* PROBLEM DESCRIPTION:
Word for word, the records below are to be set down again.

========================================

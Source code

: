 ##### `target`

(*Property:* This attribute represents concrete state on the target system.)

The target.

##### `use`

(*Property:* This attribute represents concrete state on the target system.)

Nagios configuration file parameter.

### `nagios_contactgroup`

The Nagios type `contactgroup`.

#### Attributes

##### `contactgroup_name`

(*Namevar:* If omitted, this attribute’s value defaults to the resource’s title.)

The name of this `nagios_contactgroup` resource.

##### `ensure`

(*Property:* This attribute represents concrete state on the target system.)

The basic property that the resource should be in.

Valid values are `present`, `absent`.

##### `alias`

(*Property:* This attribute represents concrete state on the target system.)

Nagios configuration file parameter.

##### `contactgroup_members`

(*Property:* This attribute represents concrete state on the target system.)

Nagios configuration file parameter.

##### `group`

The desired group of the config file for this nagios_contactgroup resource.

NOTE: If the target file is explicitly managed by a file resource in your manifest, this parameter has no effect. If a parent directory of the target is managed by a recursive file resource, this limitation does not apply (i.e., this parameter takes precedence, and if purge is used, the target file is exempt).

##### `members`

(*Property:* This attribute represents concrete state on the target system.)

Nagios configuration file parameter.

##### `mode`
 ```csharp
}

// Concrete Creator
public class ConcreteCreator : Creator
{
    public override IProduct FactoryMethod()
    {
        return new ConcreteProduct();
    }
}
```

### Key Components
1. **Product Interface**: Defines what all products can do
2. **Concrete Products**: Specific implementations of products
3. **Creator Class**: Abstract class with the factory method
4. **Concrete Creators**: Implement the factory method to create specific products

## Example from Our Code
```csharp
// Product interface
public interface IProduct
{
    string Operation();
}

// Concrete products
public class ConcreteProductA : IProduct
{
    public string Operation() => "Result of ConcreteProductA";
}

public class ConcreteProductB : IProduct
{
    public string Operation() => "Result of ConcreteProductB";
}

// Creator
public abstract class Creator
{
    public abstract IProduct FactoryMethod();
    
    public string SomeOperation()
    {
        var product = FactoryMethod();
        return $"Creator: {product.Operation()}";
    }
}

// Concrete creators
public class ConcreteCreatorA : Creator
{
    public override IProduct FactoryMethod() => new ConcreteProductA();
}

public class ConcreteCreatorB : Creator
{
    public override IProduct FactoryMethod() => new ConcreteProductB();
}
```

========================================

* REPLY:
Source code

: ##### `target`

(*Property:* This attribute represents concrete state on the target system.)

The target.

##### `use`

(*Property:* This attribute represents concrete state on the target system.)

Nagios configuration file parameter.

### `nagios_contactgroup`

The Nagios type `contactgroup`.

#### Attributes

##### `contactgroup_name`

(*Namevar:* If omitted, this attribute’s value defaults to the resource’s title.)

The name of this `nagios_contactgroup` resource.

##### `ensure`

(*Property:* This attribute represents concrete state on the target system.)

The basic property that the resource should be in.

Valid values are `present`, `absent`.

##### `alias`

(*Property:* This attribute represents concrete state on the target system.)

Nagios configuration file parameter.

##### `contactgroup_members`

(*Property:* This attribute represents concrete state on the target system.)

Nagios configuration file parameter.

##### `group`

The desired group of the config file for this nagios_contactgroup resource.

NOTE: If the target file is explicitly managed by a file resource in your manifest, this parameter has no effect. If a parent directory of the target is managed by a recursive file resource, this limitation does not apply (i.e., this parameter takes precedence, and if purge is used, the target file is exempt).

##### `members`

(*Property:* This attribute represents concrete state on the target system.)

Nagios configuration file parameter.

##### `mode`
 ```csharp
}

// Concrete Creator
public class ConcreteCreator : Creator
{
    public override IProduct FactoryMethod()
    {
        return new ConcreteProduct();
    }
}
```

### Key Components
1. **Product Interface**: Defines what all products can do
2. **Concrete Products**: Specific implementations of products
3. **Creator Class**: Abstract class with the factory method
4. **Concrete Creators**: Implement the factory method to create specific products

## Example from Our Code
```csharp
// Product interface
public interface IProduct
{
    string Operation();
}

// Concrete products
public class ConcreteProductA : IProduct
{
    public string Operation() => "Result of ConcreteProductA";
}

public class ConcreteProductB : IProduct
{
    public string Operation() => "Result of ConcreteProductB";
}

// Creator
public abstract class Creator
{
    public abstract IProduct FactoryMethod();
    
    public string SomeOperation()
    {
        var product = FactoryMethod();
        return $"Creator: {product.Operation()}";
    }
}

// Concrete creators
public class ConcreteCreatorA : Creator
{
    public override IProduct FactoryMethod() => new ConcreteProductA();
}

public class ConcreteCreatorB : Creator
{
    public override IProduct FactoryMethod() => new ConcreteProductB();
}
```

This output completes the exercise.